I have a knack for making people unspeakably angry at me -- literally: they are so angry they cannot speak to me. Usually they are Relationshipists (pretty much everybody in the church), because it's against their religion to tell you what you need to know to prevent them from losing their self-control. It is never my intention to make anybody angry, because the Bible tells us that "Human anger never results in Godly behavior," and Jesus himself warned that temptations to sin are unavoidable, "but woe to him by whom they come." I do not need that kind of "woe" in my life.
But I have Clue Deficit Disorder. I once told a pastor that "I have a knack for making people unspeakably angry at me," and on one occasion he informed me that I was getting close. I backed off, and we got along fine. I should do that more often, but I forget. Some people know their own limits and let me know if I overstep. I think it's great. Most people in the church cannot do that. Everybody suffers. More important, the Church suffers, because expecting people like me to know and behave this way is a sure way to drive men from the church (see my TBD review of Murrow's Why Men Hate Going to Church).
In at least one case, I don't think that happened. I have no idea why he got unspeakably angry and hateful (it's unspeakable). My current working hypothesis is that he's jealous. He's a bachelor, and before I came to his church the kitchen matron would send home with him the leftovers from potlucks and church breakfasts. Then I showed up and casually volunteered to rescue any that would otherwise be wasted, so she started dividing them between the two of us. Maybe he resents the loss of food he did not need to prepare. It sounds like a joke, but as a metaphor it's quite reasonable...
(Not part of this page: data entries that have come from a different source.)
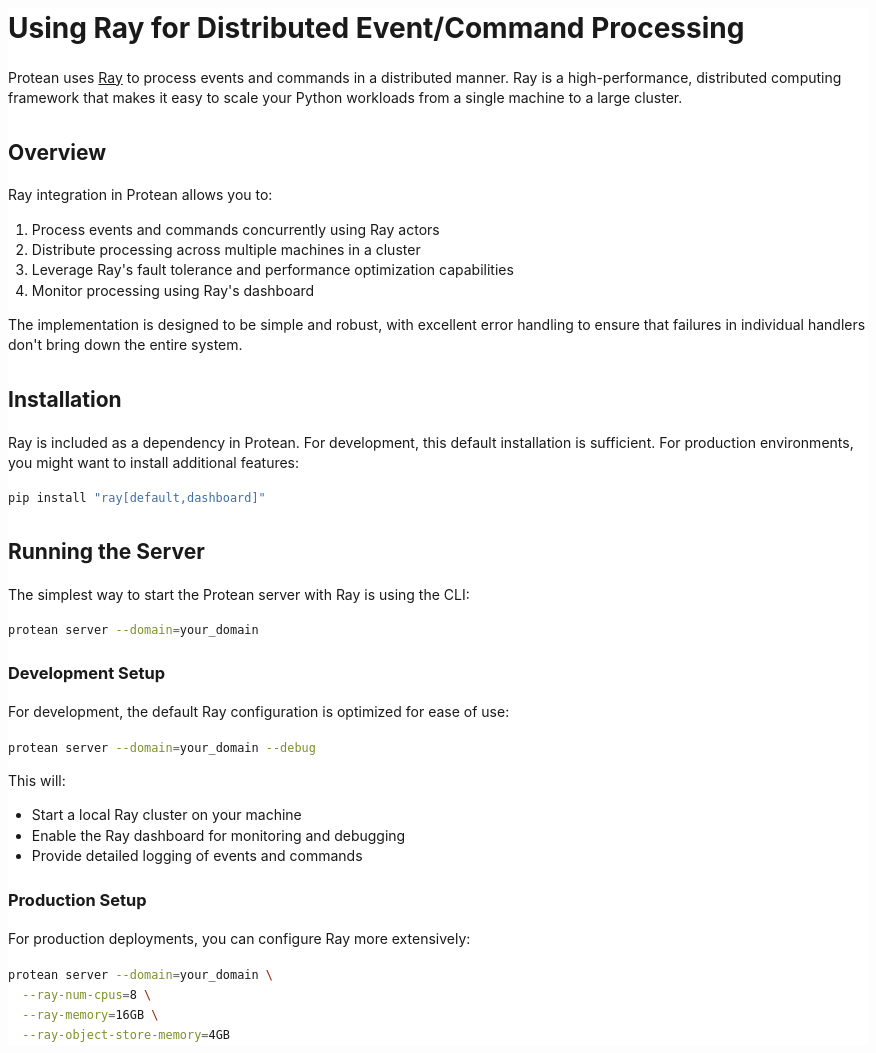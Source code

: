 # Using Ray for Distributed Event/Command Processing

Protean uses [Ray](https://docs.ray.io/) to process events and commands in a distributed manner. Ray is a high-performance, distributed computing framework that makes it easy to scale your Python workloads from a single machine to a large cluster.

## Overview

Ray integration in Protean allows you to:

1. Process events and commands concurrently using Ray actors
2. Distribute processing across multiple machines in a cluster
3. Leverage Ray's fault tolerance and performance optimization capabilities
4. Monitor processing using Ray's dashboard

The implementation is designed to be simple and robust, with excellent error handling to ensure that failures in individual handlers don't bring down the entire system.

## Installation

Ray is included as a dependency in Protean. For development, this default installation is sufficient. For production environments, you might want to install additional features:

```bash
pip install "ray[default,dashboard]"
```

## Running the Server

The simplest way to start the Protean server with Ray is using the CLI:

```bash
protean server --domain=your_domain
```

### Development Setup

For development, the default Ray configuration is optimized for ease of use:

```bash
protean server --domain=your_domain --debug
```

This will:
- Start a local Ray cluster on your machine
- Enable the Ray dashboard for monitoring and debugging
- Provide detailed logging of events and commands

### Production Setup

For production deployments, you can configure Ray more extensively:

```bash
protean server --domain=your_domain \
  --ray-num-cpus=8 \
  --ray-memory=16GB \
  --ray-object-store-memory=4GB
```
The guy has no formal theological education that I can detect, he's basically self-taught from reading commentaries and "word studies." Word studies were popular when I was in high school -- I still have four by Kenneth Wuest (his name is pronounced "weest") boxed up in my library, where I have not looked at them in decades. So this guy's preaching style consists in sitting on a stool up front, and reading off these lists of Greek words found in the verse he is preaching from, and then (perhaps Wuest's own) lists of corresponding English words. Then this geezer shows up, old enough to be his father, and he doesn't even carry an English Bible to church, just Greek and Hebrew. Long ago I had one pastor point to my Greek New Testament and tell another church member "That Red Book" strikes terror in the heart of every pastor when he sees it in a parishoner's hand." That pastor actually did his sermon preparation from the Greek text and later went on to teach at the denominational seminary, he had nothing to fear. But pity the poor guy with no training who must share not only his potluck leftovers, but also his congregation's approval with this upstart. Yeah, that must be it. With such a petty grievance driving his draconian behavior, no wonder he's ashamed to tell anybody, not even me (I asked). Getting lawyered up like he did is like sending certified mail: somebody is very wrong. The charitable Christian thing to do is to inform the wrongdoer of his fault so he can repent, but he seems to be unspeakable. That makes it his problem, not mine.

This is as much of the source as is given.